_PROBLEM TO WORK ON_
Identify each line below containing the string "dịch" and copy it.

= = = = =

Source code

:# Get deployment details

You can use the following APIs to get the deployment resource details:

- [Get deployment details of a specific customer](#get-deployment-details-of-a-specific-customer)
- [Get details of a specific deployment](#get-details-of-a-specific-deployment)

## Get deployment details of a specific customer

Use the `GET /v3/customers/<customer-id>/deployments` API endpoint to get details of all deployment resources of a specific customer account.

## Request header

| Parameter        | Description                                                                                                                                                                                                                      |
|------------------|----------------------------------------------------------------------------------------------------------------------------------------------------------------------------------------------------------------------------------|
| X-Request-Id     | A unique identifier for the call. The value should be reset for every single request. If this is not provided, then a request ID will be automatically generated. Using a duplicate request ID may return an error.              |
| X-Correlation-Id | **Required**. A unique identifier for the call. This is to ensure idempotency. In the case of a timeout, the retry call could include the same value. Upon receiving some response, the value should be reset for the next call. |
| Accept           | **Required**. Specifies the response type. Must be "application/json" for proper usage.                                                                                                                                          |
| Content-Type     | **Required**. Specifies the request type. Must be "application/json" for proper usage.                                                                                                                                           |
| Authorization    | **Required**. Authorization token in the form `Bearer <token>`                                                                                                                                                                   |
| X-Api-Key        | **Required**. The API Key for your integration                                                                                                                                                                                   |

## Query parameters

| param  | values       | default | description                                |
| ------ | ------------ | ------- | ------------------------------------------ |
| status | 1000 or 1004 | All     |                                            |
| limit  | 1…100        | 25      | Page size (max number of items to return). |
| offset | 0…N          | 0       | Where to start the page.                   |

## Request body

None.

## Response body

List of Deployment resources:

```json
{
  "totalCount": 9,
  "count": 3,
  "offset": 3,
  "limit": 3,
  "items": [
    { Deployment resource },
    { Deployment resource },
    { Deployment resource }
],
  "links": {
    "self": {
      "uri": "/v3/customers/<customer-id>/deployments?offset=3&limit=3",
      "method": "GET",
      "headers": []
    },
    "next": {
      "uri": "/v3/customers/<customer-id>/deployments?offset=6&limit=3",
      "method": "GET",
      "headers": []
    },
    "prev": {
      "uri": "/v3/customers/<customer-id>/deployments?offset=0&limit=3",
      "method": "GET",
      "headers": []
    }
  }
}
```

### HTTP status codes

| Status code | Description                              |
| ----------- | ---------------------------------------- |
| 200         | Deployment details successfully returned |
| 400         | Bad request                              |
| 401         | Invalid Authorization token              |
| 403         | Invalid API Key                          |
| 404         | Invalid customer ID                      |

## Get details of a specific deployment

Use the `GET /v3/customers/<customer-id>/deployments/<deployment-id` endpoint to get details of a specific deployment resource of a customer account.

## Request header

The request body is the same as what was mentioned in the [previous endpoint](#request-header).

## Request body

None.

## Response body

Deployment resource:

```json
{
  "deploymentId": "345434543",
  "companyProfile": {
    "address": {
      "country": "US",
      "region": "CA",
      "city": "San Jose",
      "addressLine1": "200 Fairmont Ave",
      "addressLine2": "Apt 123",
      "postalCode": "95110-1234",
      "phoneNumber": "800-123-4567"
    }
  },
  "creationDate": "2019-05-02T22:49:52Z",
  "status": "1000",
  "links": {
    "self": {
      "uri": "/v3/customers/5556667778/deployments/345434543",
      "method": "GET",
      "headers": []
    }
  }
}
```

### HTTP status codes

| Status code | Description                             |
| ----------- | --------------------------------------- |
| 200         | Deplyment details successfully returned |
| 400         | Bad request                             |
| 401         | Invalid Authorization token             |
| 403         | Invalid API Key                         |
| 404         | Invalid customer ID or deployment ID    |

= = = = =

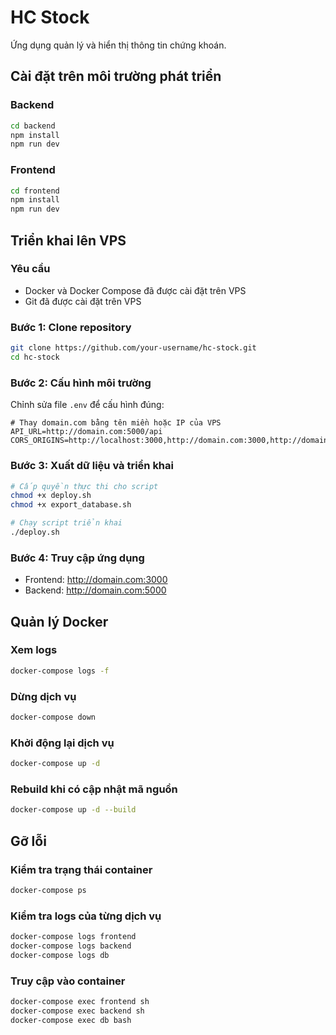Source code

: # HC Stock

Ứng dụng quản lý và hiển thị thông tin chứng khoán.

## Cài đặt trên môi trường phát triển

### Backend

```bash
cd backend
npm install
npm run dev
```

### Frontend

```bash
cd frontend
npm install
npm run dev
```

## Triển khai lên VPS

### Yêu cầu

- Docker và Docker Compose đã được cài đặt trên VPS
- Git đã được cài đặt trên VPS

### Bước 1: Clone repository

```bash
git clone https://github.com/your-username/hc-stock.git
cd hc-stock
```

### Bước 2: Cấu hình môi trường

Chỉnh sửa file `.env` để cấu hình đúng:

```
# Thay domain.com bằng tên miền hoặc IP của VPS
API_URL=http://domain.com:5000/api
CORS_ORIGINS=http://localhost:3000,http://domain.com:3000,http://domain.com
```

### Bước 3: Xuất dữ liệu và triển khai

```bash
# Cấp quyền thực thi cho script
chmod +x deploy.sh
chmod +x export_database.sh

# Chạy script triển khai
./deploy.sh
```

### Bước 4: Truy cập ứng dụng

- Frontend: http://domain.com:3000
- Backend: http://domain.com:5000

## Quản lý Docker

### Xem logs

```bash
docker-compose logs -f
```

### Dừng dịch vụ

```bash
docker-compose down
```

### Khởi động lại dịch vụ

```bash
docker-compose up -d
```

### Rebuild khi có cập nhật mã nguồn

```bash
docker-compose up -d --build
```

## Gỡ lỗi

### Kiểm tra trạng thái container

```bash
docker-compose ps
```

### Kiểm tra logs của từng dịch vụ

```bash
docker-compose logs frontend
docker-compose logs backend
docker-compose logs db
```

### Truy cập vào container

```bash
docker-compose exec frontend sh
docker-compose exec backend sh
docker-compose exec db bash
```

= = = = =

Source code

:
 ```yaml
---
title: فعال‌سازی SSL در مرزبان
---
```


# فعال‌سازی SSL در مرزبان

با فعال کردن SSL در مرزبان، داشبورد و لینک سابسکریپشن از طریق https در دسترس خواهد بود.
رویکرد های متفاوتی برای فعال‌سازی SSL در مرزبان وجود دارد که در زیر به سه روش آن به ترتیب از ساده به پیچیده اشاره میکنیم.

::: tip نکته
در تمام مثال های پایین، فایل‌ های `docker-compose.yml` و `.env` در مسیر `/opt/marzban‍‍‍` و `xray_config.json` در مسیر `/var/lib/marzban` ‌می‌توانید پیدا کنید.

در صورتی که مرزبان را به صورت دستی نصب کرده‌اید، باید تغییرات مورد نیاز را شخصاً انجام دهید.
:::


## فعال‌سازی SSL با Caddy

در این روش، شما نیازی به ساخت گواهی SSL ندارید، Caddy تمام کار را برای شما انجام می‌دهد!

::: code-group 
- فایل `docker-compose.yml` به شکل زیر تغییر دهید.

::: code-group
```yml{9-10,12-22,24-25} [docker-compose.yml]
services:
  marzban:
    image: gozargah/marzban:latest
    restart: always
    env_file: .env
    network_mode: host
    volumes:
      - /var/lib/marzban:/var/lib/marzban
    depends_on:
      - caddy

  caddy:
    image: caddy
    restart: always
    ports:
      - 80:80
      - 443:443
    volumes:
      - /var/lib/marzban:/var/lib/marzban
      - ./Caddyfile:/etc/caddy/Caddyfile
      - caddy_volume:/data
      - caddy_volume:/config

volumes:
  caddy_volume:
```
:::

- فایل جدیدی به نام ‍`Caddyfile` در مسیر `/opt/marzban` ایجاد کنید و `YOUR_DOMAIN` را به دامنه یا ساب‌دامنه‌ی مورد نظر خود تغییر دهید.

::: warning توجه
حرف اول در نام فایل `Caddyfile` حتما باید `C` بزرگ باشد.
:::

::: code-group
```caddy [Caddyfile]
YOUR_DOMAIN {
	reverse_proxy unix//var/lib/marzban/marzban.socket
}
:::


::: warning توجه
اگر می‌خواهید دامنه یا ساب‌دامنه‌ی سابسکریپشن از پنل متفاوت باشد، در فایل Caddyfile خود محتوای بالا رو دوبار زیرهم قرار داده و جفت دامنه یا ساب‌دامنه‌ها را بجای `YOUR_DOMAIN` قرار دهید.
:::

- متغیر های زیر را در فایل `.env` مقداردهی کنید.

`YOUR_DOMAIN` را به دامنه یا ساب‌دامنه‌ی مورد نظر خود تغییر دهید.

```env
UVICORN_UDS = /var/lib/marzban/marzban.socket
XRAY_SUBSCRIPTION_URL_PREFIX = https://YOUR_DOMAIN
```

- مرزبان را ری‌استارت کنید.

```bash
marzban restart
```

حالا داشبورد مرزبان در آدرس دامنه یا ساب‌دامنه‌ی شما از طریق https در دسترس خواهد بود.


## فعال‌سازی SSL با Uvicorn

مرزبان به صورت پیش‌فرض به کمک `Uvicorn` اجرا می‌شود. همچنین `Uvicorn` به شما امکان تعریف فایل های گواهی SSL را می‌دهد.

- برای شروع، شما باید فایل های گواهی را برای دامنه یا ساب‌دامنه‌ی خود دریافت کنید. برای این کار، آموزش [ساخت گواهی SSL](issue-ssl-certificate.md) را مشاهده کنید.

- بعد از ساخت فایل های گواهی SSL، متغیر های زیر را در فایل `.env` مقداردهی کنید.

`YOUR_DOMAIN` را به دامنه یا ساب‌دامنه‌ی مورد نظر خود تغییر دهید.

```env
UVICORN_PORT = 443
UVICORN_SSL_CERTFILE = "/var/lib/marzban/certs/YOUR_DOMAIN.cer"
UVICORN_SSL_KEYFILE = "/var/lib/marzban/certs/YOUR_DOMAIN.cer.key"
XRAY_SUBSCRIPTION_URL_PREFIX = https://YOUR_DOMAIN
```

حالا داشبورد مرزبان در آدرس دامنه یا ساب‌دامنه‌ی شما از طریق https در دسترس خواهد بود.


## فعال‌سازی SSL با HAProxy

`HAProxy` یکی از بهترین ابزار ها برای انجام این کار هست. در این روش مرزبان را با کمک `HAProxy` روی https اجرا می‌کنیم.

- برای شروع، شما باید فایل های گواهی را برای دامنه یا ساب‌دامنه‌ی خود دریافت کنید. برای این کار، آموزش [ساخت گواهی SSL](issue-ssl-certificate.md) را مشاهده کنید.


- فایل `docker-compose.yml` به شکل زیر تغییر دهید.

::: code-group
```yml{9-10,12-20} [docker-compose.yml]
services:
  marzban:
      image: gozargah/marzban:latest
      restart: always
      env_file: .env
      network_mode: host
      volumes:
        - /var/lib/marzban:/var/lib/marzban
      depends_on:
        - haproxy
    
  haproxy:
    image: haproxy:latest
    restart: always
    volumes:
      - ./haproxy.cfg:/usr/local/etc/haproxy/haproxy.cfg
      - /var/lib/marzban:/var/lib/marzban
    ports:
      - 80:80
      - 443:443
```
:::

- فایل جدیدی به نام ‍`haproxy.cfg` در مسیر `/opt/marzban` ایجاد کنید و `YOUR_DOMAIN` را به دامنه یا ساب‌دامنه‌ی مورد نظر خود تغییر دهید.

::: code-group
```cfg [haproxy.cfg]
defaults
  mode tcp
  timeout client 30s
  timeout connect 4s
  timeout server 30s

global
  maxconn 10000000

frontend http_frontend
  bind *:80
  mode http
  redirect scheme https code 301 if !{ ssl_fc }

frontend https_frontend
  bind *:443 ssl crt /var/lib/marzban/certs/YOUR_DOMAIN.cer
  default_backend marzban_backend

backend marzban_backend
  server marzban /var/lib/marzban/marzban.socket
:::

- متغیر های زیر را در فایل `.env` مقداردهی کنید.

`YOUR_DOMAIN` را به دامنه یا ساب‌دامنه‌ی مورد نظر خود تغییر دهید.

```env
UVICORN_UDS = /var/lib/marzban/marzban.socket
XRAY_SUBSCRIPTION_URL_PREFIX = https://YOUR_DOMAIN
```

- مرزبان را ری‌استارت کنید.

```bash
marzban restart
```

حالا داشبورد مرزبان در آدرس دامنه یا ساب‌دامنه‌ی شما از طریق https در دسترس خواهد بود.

= = = = =

_SOLUTION TO THIS TASK_
### Dừng dịch vụ
### Khởi động lại dịch vụ
### Kiểm tra logs của từng dịch vụ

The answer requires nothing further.